Despite the huge benefits telemedicine, digital health records, internet-connected medical devices, and patient wellness apps have brought to health care, cyber criminals are exploiting vulnerabilities in these digital health services on a daily basis. Healthcare institutions need to improve their cybersecurity game to avoid cybercrime risks and damages. Every healthcare stakeholder needs to #BeCyberSmart and build security into design, both for devices and platforms that healthcare institutions are using. Furthermore, healthcare organizations must start operationalizing threat intelligence to stay cognizant of threats lurking in their environment and take proactive mitigation actions through automated response systems before any adverse incident is experienced. Situational awareness combined with threat intelligence sharing are critical to ensuring digital security in the healthcare industry.” Says Akshat Jain, CTO & Co-founder, Cyware
“Globally, ransomware attacks have been one of the biggest threats to cybersecurity, particularly in the healthcare sector. As per Sophos’ The State of Ransomware in Healthcare 2021 report - 34% of healthcare organizations were hit by ransomware in the last year. Hospitals and health systems are, quite unfortunately, ripe for ransomware and other cyberattacks. Some of the factors most responsible for the rise in healthcare-targeted cyberattacks are due to the nature of the industry itself, like decentralized operations across hospitals and healthcare providers, and exponentially growing volumes of patient health information being captured and stored electronically (i.e. electronic health records) by health systems.
The sudden onset of the pandemic forced healthcare providers to very quickly set up emergency COVID-19 facilities, with little time to plan out robust IT security infrastructures to protect these facilities. Due to the lack of trained staff and poorly protected systems, attackers manage to find organizations’ biggest security gaps and they’ll continue to exploit these weaknesses, until a collective shift in mindset can be realized.
Healthcare providers need to invest in technologies like EDR with human-led threat hunting, deploying lightning-fast incident response, risk assessment so that they know what threats they face, understand the vulnerabilities and assess the likelihood of being attacked.

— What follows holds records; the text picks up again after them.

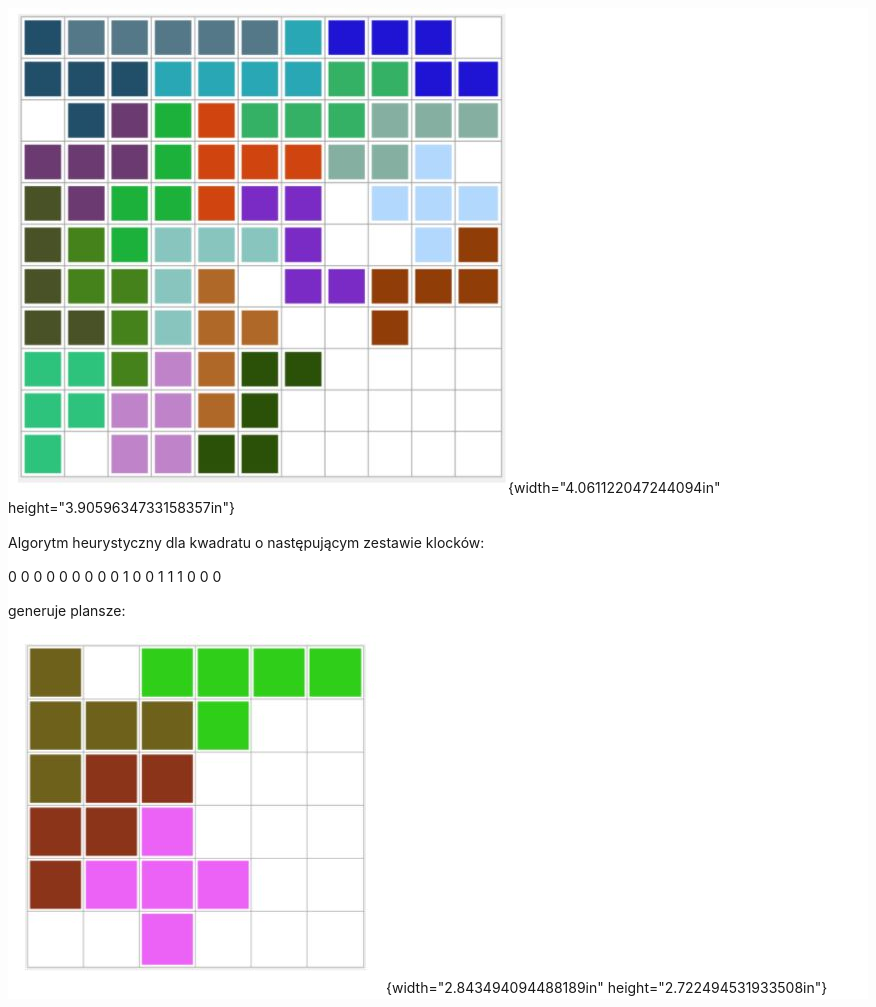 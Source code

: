 ![](media/image1.png){width="4.061122047244094in"
height="3.9059634733158357in"}

Algorytm heurystyczny dla kwadratu o następującym zestawie klocków:

0 0 0 0 0 0 0 0 0 1 0 0 1 1 1 0 0 0

generuje plansze:

![](media/image6.png){width="2.843494094488189in"
height="2.722494531933508in"}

And most importantly part of their cybersecurity plan must be to make sure all their staff are aware about the risks they can potentially face as well their responsibilities towards safeguarding their data. Education in this space is the need of the hour, and should be a part of every healthcare providers’ cybersecurity strategy.” Says, Sunil Sharma, MD-sales, Sophos India & SAARC
Cybercrimes are advancing at a rate which we can no longer afford to ignore. If everyone does their part by implementing stronger security practices, raising community awareness, educating vulnerable audiences, our interconnected world will be safer and more resilient for everyone.